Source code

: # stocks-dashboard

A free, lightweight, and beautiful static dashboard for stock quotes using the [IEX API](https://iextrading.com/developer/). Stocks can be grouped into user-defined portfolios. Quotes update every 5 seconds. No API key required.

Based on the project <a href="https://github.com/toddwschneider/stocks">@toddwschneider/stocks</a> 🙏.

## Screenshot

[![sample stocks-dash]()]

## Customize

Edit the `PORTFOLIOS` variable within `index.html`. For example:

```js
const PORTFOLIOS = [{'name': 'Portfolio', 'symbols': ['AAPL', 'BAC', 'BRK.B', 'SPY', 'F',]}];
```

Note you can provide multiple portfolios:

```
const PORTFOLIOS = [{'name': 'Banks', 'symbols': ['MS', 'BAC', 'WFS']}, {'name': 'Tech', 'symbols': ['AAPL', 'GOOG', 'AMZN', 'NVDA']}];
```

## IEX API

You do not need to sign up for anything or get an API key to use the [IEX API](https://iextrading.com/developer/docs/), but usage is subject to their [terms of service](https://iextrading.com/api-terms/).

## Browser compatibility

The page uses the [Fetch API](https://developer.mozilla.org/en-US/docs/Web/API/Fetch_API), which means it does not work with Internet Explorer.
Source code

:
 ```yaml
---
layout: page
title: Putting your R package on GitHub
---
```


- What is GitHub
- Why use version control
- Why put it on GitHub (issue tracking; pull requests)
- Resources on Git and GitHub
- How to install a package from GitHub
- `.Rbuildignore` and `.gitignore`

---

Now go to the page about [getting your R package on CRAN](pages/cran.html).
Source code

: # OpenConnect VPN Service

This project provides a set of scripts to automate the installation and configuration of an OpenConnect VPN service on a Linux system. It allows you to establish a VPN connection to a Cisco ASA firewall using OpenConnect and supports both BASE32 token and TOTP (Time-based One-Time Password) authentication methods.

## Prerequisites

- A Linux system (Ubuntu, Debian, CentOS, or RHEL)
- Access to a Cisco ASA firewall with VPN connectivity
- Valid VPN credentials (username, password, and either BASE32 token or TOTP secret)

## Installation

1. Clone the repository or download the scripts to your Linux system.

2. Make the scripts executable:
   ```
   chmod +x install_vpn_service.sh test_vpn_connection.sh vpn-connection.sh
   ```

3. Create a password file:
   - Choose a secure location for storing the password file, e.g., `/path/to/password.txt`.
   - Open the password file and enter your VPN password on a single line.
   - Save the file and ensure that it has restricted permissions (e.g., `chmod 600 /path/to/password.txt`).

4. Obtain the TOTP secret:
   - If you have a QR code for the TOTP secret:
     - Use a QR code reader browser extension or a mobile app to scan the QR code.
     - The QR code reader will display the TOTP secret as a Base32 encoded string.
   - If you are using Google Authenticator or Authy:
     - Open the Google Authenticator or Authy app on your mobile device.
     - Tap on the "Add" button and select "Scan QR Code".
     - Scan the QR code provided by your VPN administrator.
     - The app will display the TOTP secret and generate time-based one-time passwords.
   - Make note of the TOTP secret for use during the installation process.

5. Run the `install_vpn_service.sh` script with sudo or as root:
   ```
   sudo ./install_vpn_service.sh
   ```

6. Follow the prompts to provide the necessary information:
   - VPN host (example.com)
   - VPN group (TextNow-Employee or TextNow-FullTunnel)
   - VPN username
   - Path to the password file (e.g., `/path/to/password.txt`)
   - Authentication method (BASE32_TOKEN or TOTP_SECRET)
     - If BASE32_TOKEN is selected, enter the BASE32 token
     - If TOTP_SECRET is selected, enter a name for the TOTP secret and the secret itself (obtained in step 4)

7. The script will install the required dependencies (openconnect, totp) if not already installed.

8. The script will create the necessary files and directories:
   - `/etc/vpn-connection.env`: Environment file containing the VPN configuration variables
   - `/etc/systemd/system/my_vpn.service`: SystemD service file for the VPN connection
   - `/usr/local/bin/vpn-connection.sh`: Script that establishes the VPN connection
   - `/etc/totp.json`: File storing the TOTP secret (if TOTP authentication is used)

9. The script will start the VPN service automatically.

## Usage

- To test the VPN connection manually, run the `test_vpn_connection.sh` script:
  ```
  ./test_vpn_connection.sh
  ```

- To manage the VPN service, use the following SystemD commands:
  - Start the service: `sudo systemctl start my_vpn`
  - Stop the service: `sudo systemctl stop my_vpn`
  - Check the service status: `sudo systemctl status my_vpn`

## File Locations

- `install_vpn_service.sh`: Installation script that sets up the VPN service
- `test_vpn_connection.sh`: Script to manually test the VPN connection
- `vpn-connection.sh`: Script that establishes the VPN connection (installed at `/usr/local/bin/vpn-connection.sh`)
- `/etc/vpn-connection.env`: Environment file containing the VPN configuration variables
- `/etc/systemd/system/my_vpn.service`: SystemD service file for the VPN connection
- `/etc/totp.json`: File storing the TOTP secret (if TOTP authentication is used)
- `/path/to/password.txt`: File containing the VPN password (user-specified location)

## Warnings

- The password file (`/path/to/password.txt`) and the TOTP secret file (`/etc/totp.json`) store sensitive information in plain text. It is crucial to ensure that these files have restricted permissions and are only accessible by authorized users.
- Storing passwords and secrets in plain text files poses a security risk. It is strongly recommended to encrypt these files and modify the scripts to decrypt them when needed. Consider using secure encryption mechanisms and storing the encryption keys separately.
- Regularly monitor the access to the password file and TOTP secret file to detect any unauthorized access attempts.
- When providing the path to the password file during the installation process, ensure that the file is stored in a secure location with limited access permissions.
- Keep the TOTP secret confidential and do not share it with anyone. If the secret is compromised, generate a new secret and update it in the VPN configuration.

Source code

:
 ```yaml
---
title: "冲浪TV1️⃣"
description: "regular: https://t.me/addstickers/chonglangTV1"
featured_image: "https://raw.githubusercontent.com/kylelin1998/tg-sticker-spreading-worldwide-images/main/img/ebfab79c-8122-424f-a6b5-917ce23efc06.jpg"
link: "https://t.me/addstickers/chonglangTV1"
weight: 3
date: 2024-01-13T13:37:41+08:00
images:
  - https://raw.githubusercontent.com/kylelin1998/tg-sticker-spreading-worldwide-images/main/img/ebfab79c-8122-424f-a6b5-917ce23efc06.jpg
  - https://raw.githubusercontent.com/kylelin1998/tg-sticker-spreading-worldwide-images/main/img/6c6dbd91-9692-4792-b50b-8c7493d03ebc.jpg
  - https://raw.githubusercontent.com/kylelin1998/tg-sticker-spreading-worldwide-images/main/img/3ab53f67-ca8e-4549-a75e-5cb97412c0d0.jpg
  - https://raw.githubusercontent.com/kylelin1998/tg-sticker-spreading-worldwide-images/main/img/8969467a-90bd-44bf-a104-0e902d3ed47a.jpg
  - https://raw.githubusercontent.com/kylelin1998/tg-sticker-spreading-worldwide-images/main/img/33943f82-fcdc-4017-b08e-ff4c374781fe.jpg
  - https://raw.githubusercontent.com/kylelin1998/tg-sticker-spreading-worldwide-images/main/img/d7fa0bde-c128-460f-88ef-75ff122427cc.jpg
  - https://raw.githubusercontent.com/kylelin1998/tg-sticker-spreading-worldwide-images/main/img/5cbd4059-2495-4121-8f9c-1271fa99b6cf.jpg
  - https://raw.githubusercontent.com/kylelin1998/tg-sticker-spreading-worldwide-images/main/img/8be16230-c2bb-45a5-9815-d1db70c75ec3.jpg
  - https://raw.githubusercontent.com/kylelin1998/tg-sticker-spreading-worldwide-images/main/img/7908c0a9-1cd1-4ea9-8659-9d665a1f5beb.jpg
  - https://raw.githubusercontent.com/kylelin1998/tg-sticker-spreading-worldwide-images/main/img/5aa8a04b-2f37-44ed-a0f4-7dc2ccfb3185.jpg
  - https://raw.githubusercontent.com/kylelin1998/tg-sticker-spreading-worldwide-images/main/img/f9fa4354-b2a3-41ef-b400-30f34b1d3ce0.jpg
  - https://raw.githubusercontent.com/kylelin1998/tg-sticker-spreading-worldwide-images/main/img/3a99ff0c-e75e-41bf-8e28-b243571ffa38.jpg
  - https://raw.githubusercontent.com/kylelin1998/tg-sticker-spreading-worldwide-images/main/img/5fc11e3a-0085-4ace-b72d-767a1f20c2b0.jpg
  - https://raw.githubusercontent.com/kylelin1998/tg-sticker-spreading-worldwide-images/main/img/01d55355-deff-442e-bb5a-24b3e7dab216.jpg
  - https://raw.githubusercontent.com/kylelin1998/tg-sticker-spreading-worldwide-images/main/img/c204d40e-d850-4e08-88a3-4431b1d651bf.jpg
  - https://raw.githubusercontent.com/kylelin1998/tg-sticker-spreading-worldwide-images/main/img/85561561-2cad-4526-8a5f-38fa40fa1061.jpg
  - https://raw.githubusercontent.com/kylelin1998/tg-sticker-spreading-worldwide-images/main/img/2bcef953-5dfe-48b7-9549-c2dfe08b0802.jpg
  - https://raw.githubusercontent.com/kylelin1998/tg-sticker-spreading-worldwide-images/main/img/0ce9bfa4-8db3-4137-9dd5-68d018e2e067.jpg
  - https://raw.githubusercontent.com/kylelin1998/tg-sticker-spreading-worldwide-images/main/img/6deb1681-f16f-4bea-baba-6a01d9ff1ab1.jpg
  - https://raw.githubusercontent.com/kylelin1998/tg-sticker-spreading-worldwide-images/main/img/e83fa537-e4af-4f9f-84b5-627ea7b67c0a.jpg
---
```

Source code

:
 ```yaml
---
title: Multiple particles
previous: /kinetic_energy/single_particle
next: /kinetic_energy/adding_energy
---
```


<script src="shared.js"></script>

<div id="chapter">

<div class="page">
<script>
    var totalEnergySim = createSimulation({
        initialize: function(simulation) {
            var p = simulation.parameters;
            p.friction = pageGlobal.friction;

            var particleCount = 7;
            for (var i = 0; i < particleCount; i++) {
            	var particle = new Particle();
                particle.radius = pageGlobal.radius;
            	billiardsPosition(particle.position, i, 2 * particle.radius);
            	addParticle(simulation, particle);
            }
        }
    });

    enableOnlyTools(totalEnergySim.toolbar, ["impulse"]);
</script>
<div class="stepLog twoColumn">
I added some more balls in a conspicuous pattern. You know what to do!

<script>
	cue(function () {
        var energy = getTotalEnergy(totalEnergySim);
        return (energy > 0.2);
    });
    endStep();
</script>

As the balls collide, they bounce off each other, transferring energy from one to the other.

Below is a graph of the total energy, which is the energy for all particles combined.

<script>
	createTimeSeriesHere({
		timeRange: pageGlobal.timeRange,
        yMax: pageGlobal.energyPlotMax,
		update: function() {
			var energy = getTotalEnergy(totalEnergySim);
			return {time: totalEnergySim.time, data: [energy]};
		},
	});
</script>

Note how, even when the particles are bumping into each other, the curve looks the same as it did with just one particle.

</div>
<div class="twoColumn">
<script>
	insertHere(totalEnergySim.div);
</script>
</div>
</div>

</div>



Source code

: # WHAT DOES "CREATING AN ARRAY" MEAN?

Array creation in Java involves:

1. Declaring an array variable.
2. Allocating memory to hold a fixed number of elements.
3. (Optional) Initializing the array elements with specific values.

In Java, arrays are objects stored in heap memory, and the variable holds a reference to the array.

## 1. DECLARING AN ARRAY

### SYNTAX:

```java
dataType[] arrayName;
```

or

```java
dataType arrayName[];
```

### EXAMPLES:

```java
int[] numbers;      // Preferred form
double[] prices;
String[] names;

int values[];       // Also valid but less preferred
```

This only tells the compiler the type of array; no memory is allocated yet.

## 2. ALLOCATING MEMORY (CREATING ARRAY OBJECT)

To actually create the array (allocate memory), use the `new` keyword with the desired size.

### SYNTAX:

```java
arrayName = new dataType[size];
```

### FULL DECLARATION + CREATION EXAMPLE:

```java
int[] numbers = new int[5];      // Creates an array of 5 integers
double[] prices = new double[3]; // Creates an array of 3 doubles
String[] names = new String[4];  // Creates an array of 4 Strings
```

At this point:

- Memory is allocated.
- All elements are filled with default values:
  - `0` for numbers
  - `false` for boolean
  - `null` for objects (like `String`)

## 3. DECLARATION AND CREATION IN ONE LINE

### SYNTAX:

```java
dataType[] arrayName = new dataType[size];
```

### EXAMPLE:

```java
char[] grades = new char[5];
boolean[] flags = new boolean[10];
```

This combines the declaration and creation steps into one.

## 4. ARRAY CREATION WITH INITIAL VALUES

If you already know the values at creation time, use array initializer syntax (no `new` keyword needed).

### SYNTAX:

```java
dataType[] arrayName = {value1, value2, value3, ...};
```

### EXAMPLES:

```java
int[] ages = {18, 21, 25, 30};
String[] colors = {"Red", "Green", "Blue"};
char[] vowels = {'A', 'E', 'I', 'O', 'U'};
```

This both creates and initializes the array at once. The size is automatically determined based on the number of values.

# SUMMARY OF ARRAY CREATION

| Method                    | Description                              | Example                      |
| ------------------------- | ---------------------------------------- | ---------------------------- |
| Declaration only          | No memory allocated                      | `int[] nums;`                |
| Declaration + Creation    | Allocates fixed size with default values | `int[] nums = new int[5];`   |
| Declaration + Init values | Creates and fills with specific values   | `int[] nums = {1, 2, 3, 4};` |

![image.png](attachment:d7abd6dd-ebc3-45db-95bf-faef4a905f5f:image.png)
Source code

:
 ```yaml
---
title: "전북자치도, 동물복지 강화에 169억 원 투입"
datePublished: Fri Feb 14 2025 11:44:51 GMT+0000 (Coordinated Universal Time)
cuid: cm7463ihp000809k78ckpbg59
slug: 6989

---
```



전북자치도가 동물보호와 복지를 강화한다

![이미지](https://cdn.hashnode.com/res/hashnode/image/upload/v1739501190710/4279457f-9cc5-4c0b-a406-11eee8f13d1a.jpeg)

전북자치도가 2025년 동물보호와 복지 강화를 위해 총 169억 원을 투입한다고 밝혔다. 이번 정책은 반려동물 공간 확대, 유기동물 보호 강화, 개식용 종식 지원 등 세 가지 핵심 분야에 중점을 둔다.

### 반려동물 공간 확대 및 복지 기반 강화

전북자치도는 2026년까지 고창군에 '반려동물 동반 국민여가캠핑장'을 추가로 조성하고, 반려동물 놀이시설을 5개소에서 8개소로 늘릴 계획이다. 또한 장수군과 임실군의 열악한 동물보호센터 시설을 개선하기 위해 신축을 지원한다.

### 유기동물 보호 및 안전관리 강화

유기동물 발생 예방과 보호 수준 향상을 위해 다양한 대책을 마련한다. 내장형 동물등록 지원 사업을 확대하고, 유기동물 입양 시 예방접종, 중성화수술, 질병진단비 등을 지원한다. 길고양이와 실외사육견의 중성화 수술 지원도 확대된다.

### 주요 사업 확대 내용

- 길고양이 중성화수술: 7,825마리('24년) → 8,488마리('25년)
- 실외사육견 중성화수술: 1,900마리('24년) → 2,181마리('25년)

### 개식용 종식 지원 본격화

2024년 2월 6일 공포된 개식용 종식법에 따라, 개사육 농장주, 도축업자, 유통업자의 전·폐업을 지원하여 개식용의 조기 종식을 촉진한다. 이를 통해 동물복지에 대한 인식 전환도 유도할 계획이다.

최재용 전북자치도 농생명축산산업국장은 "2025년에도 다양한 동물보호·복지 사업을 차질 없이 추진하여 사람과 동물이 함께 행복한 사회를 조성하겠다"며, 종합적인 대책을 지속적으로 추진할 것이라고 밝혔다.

**Problem to solve:**
Tell how many lines in the material contain the string "twoColumn". Nothing but the number is needed.

**Problem solution:**
2